> **Description of the task**: For each line below that contains the word "seconds", return that line.

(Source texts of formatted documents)
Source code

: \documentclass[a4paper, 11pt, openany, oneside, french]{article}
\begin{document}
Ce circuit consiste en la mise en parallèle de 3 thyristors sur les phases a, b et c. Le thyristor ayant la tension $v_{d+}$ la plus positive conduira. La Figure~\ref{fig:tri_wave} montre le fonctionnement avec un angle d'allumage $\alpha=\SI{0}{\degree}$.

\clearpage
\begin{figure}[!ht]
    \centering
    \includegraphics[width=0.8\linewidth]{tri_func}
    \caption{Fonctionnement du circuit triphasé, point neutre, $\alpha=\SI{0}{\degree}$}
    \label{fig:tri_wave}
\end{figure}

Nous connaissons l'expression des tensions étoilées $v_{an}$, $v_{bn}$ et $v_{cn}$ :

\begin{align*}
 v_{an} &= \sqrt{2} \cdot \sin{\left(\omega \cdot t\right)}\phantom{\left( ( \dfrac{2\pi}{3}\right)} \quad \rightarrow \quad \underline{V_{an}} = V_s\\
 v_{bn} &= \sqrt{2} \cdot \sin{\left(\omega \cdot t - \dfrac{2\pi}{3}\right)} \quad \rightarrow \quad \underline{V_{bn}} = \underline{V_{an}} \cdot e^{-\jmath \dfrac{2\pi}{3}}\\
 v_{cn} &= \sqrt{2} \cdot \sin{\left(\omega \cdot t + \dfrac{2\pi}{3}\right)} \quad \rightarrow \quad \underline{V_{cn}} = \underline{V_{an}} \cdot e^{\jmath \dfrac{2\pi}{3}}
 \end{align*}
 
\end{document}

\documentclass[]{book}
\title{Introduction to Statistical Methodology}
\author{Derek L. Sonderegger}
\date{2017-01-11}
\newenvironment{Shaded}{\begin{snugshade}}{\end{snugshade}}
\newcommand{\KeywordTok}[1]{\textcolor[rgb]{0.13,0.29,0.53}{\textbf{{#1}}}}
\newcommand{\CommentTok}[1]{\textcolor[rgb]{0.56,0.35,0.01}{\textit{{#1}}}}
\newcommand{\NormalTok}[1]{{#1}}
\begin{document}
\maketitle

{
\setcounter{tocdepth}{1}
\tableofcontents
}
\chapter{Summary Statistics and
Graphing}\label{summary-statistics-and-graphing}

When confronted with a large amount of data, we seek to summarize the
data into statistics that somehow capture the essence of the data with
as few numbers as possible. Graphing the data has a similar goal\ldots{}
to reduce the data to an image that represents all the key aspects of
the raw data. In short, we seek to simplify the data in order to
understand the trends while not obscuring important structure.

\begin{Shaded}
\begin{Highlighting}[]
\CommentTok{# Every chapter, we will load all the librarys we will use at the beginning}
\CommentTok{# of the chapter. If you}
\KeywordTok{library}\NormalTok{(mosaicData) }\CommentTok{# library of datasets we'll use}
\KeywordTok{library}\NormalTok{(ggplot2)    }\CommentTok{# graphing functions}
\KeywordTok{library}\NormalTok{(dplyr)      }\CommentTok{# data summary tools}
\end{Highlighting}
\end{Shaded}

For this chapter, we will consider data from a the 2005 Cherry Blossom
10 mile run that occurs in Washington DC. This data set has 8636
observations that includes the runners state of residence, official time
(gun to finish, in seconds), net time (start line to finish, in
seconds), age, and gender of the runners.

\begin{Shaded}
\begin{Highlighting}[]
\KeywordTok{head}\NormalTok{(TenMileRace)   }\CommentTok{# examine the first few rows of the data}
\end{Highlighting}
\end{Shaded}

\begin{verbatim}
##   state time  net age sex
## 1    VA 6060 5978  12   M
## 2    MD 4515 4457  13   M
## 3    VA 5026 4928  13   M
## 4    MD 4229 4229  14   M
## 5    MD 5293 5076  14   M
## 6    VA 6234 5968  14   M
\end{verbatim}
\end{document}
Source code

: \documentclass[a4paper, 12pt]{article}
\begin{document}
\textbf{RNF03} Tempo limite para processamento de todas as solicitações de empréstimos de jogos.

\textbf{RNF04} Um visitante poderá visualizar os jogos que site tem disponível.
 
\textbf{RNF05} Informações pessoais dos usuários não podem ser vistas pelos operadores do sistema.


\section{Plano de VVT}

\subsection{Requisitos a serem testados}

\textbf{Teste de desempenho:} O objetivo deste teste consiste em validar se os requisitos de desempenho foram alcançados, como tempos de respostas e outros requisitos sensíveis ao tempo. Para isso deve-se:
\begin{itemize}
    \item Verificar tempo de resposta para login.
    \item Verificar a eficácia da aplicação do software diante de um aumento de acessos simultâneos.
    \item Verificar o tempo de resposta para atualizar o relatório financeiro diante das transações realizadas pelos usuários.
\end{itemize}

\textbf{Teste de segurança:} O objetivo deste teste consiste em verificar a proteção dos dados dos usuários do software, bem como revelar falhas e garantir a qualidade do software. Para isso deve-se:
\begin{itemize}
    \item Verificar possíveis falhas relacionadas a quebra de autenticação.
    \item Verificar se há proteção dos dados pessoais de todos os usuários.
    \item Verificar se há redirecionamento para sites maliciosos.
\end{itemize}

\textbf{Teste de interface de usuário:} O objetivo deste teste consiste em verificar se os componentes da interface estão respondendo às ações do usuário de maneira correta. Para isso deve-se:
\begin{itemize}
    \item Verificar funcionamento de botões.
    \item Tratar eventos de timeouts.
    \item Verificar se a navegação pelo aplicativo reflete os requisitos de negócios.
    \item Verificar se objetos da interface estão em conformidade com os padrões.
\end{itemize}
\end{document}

> **Response box**:
(gun to finish, in seconds), net time (start line to finish, in
seconds), age, and gender of the runners.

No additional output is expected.